* The problem:
All records that follow are to be restated exactly.

* Stored data entries:
• • •
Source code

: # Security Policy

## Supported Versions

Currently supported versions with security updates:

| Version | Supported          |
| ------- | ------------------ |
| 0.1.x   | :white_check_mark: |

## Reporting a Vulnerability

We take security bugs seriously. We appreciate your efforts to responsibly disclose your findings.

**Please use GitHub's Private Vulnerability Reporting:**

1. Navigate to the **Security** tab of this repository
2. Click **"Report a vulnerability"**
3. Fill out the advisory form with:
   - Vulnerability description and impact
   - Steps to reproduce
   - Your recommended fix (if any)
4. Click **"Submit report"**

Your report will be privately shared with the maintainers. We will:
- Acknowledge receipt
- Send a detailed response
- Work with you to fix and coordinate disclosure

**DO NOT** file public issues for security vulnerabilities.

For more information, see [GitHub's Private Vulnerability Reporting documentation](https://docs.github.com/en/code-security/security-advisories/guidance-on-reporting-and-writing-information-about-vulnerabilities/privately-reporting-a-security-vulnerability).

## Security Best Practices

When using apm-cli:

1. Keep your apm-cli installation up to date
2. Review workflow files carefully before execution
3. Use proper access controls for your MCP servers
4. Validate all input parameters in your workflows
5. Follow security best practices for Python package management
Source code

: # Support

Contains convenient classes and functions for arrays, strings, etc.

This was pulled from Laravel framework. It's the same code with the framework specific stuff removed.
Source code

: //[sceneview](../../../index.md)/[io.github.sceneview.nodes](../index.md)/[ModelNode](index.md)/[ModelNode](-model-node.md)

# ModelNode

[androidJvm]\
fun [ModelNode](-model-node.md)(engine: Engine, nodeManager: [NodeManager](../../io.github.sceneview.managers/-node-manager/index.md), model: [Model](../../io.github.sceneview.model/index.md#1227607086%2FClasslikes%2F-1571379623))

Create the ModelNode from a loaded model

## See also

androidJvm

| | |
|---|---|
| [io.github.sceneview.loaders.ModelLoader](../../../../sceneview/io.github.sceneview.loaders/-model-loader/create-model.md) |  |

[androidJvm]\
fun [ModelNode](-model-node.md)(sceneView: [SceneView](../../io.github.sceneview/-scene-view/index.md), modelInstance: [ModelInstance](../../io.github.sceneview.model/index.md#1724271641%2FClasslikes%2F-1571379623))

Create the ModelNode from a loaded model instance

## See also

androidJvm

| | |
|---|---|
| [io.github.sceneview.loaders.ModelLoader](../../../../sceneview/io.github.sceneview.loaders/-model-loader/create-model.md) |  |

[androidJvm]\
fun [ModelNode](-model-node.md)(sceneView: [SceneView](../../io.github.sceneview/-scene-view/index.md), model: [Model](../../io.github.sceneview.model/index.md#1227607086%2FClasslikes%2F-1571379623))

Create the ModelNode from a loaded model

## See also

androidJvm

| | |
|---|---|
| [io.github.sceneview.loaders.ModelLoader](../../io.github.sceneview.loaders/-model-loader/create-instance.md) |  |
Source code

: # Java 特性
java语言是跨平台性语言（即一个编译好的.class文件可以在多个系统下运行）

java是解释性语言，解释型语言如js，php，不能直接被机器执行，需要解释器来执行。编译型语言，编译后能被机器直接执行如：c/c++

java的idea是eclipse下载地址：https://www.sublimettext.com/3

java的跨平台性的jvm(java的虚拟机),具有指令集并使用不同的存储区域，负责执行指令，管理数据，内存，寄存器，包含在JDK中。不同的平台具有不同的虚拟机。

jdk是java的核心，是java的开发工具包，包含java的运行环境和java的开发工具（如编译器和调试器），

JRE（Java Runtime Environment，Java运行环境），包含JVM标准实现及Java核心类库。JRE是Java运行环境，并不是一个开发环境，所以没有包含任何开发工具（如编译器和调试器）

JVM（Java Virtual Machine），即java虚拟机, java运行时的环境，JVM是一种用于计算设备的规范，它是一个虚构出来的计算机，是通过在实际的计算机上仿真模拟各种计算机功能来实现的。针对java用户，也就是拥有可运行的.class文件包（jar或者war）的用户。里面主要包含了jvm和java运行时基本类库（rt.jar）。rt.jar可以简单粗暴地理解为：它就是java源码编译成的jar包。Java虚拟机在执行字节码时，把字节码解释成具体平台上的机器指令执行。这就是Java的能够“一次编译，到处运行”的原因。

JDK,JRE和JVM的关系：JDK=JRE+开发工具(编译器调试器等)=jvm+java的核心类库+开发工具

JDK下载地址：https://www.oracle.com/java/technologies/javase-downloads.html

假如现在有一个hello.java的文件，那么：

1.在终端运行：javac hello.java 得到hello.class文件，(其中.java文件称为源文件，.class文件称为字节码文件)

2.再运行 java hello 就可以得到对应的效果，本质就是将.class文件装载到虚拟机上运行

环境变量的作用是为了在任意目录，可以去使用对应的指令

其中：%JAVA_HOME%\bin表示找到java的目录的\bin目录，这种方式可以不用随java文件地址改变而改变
• • •
* Answer box:
Source code

: # Security Policy

## Supported Versions

Currently supported versions with security updates:

| Version | Supported          |
| ------- | ------------------ |
| 0.1.x   | :white_check_mark: |

## Reporting a Vulnerability

We take security bugs seriously. We appreciate your efforts to responsibly disclose your findings.

**Please use GitHub's Private Vulnerability Reporting:**

1. Navigate to the **Security** tab of this repository
2. Click **"Report a vulnerability"**
3. Fill out the advisory form with:
   - Vulnerability description and impact
   - Steps to reproduce
   - Your recommended fix (if any)
4. Click **"Submit report"**

Your report will be privately shared with the maintainers. We will:
- Acknowledge receipt
- Send a detailed response
- Work with you to fix and coordinate disclosure

**DO NOT** file public issues for security vulnerabilities.

For more information, see [GitHub's Private Vulnerability Reporting documentation](https://docs.github.com/en/code-security/security-advisories/guidance-on-reporting-and-writing-information-about-vulnerabilities/privately-reporting-a-security-vulnerability).

## Security Best Practices

When using apm-cli:

1. Keep your apm-cli installation up to date
2. Review workflow files carefully before execution
3. Use proper access controls for your MCP servers
4. Validate all input parameters in your workflows
5. Follow security best practices for Python package management
Source code

: # Support

Contains convenient classes and functions for arrays, strings, etc.

This was pulled from Laravel framework. It's the same code with the framework specific stuff removed.
Source code

: //[sceneview](../../../index.md)/[io.github.sceneview.nodes](../index.md)/[ModelNode](index.md)/[ModelNode](-model-node.md)

# ModelNode

[androidJvm]\
fun [ModelNode](-model-node.md)(engine: Engine, nodeManager: [NodeManager](../../io.github.sceneview.managers/-node-manager/index.md), model: [Model](../../io.github.sceneview.model/index.md#1227607086%2FClasslikes%2F-1571379623))

Create the ModelNode from a loaded model

## See also

androidJvm

| | |
|---|---|
| [io.github.sceneview.loaders.ModelLoader](../../../../sceneview/io.github.sceneview.loaders/-model-loader/create-model.md) |  |

[androidJvm]\
fun [ModelNode](-model-node.md)(sceneView: [SceneView](../../io.github.sceneview/-scene-view/index.md), modelInstance: [ModelInstance](../../io.github.sceneview.model/index.md#1724271641%2FClasslikes%2F-1571379623))

Create the ModelNode from a loaded model instance

## See also

androidJvm

| | |
|---|---|
| [io.github.sceneview.loaders.ModelLoader](../../../../sceneview/io.github.sceneview.loaders/-model-loader/create-model.md) |  |

[androidJvm]\
fun [ModelNode](-model-node.md)(sceneView: [SceneView](../../io.github.sceneview/-scene-view/index.md), model: [Model](../../io.github.sceneview.model/index.md#1227607086%2FClasslikes%2F-1571379623))

Create the ModelNode from a loaded model

## See also

androidJvm

| | |
|---|---|
| [io.github.sceneview.loaders.ModelLoader](../../io.github.sceneview.loaders/-model-loader/create-instance.md) |  |
Source code

: # Java 特性
java语言是跨平台性语言（即一个编译好的.class文件可以在多个系统下运行）

java是解释性语言，解释型语言如js，php，不能直接被机器执行，需要解释器来执行。编译型语言，编译后能被机器直接执行如：c/c++

java的idea是eclipse下载地址：https://www.sublimettext.com/3

java的跨平台性的jvm(java的虚拟机),具有指令集并使用不同的存储区域，负责执行指令，管理数据，内存，寄存器，包含在JDK中。不同的平台具有不同的虚拟机。

jdk是java的核心，是java的开发工具包，包含java的运行环境和java的开发工具（如编译器和调试器），

JRE（Java Runtime Environment，Java运行环境），包含JVM标准实现及Java核心类库。JRE是Java运行环境，并不是一个开发环境，所以没有包含任何开发工具（如编译器和调试器）

JVM（Java Virtual Machine），即java虚拟机, java运行时的环境，JVM是一种用于计算设备的规范，它是一个虚构出来的计算机，是通过在实际的计算机上仿真模拟各种计算机功能来实现的。针对java用户，也就是拥有可运行的.class文件包（jar或者war）的用户。里面主要包含了jvm和java运行时基本类库（rt.jar）。rt.jar可以简单粗暴地理解为：它就是java源码编译成的jar包。Java虚拟机在执行字节码时，把字节码解释成具体平台上的机器指令执行。这就是Java的能够“一次编译，到处运行”的原因。

JDK,JRE和JVM的关系：JDK=JRE+开发工具(编译器调试器等)=jvm+java的核心类库+开发工具

JDK下载地址：https://www.oracle.com/java/technologies/javase-downloads.html

假如现在有一个hello.java的文件，那么：

1.在终端运行：javac hello.java 得到hello.class文件，(其中.java文件称为源文件，.class文件称为字节码文件)

2.再运行 java hello 就可以得到对应的效果，本质就是将.class文件装载到虚拟机上运行

环境变量的作用是为了在任意目录，可以去使用对应的指令

其中：%JAVA_HOME%\bin表示找到java的目录的\bin目录，这种方式可以不用随java文件地址改变而改变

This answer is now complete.